_Your instructions_
The answer is to be an exact copy of the lines below running from the line with "Построив кривую охлаждения" down to the line with "3 & 2 & 27 & 5 \\", both ends included, and nothing more.

_Supplied information_
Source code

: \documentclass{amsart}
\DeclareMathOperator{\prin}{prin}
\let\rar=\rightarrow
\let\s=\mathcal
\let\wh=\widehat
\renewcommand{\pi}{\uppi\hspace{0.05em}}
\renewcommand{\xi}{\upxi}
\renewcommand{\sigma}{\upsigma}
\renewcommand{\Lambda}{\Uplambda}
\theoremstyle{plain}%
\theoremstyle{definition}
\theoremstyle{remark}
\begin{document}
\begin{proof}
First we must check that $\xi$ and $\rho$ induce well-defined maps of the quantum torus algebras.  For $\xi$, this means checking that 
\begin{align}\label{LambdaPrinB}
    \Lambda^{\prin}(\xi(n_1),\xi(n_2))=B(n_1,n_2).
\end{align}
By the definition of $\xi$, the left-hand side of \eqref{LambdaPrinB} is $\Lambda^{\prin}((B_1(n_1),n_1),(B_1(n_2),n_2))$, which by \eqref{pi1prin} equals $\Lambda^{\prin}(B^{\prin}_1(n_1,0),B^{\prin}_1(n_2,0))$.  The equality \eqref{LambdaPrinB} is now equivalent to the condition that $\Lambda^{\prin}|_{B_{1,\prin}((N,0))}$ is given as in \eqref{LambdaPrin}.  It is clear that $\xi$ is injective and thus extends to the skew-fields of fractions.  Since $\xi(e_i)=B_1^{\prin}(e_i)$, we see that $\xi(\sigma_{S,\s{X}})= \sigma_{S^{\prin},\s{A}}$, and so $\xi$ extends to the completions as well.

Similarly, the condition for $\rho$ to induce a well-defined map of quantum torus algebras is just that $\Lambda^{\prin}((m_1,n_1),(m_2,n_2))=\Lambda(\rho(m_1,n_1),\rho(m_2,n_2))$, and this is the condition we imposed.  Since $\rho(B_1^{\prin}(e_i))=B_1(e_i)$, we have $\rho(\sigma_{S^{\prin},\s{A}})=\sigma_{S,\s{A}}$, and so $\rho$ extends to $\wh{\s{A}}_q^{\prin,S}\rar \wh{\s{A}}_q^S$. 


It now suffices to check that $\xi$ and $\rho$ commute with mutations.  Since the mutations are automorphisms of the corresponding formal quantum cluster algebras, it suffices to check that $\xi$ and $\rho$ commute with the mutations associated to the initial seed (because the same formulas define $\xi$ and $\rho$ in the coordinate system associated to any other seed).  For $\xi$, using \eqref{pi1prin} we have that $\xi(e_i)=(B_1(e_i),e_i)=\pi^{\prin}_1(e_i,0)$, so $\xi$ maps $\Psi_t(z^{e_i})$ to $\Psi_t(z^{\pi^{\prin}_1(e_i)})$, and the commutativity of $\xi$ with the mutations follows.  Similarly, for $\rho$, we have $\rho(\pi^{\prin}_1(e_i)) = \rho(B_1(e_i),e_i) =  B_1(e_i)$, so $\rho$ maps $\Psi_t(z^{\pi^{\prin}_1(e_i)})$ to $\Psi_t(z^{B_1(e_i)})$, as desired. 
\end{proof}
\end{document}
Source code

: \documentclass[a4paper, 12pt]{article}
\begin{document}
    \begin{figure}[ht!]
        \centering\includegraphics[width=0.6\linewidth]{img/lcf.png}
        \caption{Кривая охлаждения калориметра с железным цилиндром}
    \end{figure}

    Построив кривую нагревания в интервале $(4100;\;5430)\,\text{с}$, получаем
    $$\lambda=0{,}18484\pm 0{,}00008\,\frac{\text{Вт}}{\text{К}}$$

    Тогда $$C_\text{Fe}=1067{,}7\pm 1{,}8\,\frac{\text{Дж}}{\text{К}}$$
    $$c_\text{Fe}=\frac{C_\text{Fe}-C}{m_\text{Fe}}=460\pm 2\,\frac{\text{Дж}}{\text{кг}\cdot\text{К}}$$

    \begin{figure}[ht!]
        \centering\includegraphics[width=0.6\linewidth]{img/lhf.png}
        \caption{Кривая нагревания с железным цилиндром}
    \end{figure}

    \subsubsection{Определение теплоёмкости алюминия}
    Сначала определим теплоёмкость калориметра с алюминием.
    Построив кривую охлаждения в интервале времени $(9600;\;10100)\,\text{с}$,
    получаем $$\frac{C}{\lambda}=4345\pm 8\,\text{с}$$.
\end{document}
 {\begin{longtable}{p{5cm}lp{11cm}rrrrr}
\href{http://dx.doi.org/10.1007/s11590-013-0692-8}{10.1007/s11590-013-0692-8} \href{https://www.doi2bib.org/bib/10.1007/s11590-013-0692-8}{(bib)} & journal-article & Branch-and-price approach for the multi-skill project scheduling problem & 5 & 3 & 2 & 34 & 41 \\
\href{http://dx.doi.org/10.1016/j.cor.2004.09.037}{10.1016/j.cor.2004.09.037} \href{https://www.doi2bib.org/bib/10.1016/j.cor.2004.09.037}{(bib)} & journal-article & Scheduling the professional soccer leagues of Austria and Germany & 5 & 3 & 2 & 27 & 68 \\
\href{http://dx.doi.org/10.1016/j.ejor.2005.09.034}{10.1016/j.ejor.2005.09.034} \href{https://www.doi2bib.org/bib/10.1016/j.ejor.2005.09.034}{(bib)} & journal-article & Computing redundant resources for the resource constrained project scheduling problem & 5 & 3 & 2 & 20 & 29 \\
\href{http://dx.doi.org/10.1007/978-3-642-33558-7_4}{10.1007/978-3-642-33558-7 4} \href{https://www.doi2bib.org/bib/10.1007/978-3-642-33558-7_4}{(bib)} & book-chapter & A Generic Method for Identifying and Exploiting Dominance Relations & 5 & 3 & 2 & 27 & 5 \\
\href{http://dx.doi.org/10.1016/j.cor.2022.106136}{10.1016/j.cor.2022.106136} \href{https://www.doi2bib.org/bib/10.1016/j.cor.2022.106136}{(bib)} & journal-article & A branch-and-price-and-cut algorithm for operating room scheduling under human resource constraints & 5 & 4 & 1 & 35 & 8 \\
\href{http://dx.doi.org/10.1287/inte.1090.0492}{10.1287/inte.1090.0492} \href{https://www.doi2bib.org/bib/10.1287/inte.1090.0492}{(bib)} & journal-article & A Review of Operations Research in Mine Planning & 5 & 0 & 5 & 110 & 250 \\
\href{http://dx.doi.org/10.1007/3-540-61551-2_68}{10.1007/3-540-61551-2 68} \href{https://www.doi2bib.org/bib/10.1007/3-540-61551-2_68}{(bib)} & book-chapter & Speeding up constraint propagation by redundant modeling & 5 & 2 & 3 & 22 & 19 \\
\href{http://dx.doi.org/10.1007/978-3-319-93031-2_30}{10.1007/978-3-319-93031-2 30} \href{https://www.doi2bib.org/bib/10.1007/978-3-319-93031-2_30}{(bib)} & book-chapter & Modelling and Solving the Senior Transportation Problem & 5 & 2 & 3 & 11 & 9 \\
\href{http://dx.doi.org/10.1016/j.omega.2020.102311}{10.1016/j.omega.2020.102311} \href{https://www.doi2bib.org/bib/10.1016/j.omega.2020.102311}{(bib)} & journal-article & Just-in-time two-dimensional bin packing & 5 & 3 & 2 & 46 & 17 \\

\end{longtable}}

_Response to this exercise_
    Построив кривую охлаждения в интервале времени $(9600;\;10100)\,\text{с}$,
    получаем $$\frac{C}{\lambda}=4345\pm 8\,\text{с}$$.
\end{document}
 {\begin{longtable}{p{5cm}lp{11cm}rrrrr}
\href{http://dx.doi.org/10.1007/s11590-013-0692-8}{10.1007/s11590-013-0692-8} \href{https://www.doi2bib.org/bib/10.1007/s11590-013-0692-8}{(bib)} & journal-article & Branch-and-price approach for the multi-skill project scheduling problem & 5 & 3 & 2 & 34 & 41 \\
\href{http://dx.doi.org/10.1016/j.cor.2004.09.037}{10.1016/j.cor.2004.09.037} \href{https://www.doi2bib.org/bib/10.1016/j.cor.2004.09.037}{(bib)} & journal-article & Scheduling the professional soccer leagues of Austria and Germany & 5 & 3 & 2 & 27 & 68 \\
\href{http://dx.doi.org/10.1016/j.ejor.2005.09.034}{10.1016/j.ejor.2005.09.034} \href{https://www.doi2bib.org/bib/10.1016/j.ejor.2005.09.034}{(bib)} & journal-article & Computing redundant resources for the resource constrained project scheduling problem & 5 & 3 & 2 & 20 & 29 \\
\href{http://dx.doi.org/10.1007/978-3-642-33558-7_4}{10.1007/978-3-642-33558-7 4} \href{https://www.doi2bib.org/bib/10.1007/978-3-642-33558-7_4}{(bib)} & book-chapter & A Generic Method for Identifying and Exploiting Dominance Relations & 5 & 3 & 2 & 27 & 5 \\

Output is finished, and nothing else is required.